You came to the right place.
BESR (Ball Exit Speed Ratio)
This is a longstanding test used to ensure that non-wood bats play similar to wood bats. It tests a bat's "exit speed," i.e. how fast the ball bounces off a composite or aluminum bat barrel. It has been phased out.
The BBCOR Bat Standard (Batted Ball Coefficient of Restitution)
This is a new, more-accurate test used to ensure that aluminum and composite bats play similar to wood bats.
Instead of measuring the speed of the ball after it is batted, BBCOR measures the "bounciness" of the ball and bat, or the "trampoline" effect. When a bat hits a ball, the ball actually compresses / deforms by nearly a third at high pitch velocities.
Testing is done by WSU Sports Science Lab and a list maintained at their website.
ABI (Accelerated Break-In Test)
This is a test performed on bats to simulate heavy use. Composite bats perform better the more you use them, so when combined with the BBCOR, the ABI ensures that even with heavy usage, composite bats perform similar to wood bats.
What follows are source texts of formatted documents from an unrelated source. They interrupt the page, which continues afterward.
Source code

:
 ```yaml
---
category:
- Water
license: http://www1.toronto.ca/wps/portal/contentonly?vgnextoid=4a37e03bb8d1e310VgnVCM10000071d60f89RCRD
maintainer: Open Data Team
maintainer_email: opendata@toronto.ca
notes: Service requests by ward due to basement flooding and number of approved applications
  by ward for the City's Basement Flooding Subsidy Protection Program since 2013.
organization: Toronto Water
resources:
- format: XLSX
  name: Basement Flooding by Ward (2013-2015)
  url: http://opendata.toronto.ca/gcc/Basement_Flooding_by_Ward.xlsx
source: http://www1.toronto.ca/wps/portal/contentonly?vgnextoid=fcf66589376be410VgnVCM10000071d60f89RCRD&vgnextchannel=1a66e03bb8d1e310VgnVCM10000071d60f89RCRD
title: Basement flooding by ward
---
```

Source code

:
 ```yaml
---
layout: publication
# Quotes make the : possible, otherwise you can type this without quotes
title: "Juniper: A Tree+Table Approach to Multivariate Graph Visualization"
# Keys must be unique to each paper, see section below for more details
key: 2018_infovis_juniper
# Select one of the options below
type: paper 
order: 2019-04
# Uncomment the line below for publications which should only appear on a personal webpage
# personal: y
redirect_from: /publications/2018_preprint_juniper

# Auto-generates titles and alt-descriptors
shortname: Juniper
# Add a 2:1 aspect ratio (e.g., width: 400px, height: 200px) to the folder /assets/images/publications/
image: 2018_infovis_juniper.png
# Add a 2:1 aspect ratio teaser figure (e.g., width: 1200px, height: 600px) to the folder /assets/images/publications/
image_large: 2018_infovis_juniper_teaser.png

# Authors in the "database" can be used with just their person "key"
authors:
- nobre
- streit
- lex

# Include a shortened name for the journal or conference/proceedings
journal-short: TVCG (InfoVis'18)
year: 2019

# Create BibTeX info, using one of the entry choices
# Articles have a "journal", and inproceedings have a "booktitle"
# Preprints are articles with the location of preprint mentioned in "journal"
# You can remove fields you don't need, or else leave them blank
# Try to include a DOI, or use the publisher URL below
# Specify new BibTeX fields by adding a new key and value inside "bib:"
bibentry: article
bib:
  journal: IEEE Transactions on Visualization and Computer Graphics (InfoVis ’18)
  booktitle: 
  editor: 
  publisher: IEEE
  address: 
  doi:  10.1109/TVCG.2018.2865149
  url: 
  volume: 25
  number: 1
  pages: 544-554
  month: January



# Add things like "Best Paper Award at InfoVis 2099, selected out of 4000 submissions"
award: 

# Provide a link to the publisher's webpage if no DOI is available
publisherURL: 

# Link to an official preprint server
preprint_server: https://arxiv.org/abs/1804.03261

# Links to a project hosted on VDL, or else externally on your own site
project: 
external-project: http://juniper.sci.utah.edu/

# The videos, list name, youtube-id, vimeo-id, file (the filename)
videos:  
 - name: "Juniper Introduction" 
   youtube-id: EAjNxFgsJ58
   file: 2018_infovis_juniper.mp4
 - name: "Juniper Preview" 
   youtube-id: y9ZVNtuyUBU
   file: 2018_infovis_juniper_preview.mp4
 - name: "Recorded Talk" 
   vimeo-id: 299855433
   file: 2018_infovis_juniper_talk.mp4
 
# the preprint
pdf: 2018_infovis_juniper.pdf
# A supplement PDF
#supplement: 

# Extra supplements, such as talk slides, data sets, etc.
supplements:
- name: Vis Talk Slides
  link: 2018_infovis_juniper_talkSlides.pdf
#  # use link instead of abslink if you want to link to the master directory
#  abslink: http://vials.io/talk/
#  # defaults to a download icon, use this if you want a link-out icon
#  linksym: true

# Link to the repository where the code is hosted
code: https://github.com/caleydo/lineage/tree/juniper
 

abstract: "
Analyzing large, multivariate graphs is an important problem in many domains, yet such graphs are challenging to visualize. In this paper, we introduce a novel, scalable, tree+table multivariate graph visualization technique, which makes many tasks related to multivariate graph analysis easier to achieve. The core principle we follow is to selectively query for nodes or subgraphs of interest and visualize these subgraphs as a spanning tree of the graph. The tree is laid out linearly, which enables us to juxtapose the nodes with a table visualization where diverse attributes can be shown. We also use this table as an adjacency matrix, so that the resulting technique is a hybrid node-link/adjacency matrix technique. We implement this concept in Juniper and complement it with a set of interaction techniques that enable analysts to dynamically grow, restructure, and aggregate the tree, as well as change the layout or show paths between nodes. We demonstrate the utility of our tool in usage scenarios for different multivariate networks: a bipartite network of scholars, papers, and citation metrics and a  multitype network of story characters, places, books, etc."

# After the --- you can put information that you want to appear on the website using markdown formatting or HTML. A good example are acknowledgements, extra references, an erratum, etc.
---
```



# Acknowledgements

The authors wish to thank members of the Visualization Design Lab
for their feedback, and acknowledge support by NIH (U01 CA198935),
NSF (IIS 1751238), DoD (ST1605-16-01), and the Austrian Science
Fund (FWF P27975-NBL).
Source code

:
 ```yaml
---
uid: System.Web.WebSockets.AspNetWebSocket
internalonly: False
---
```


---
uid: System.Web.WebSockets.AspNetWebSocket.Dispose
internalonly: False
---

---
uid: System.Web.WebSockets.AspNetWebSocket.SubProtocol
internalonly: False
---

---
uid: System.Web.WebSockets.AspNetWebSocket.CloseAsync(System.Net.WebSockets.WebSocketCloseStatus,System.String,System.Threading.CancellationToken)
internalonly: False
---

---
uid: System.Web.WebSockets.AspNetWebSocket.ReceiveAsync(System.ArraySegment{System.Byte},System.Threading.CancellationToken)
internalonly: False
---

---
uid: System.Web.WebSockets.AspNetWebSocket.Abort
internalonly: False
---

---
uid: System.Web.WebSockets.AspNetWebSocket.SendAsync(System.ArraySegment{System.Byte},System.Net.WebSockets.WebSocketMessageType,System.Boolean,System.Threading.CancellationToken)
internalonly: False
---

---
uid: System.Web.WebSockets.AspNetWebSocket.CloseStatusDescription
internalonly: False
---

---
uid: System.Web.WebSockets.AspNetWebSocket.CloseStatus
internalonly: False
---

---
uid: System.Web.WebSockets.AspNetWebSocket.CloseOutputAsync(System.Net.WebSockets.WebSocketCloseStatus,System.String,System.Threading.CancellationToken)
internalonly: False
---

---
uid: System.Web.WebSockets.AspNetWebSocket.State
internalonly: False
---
Now in effect - All bats used in the NCAA and any organizations that follow NCAA rules (such as the NAIA), must be BBCOR certified. The BESR certification is no longer used.
Composite-barreled bats, which were previously banned in the NCAA, will be allowed if they can pass the BBCOR test.
Starting Jan. 1, 2012 - All bats must be BBCOR certified. The BESR certification will no longer be used.
Composite-barreled bats, which were previously banned, will be allowed if they can pass the BBCOR test.
California high schools
Now in effect - All bats must be BBCOR certified as listed on the NFHS website.
All non-wood bats must carry no-tamper decals.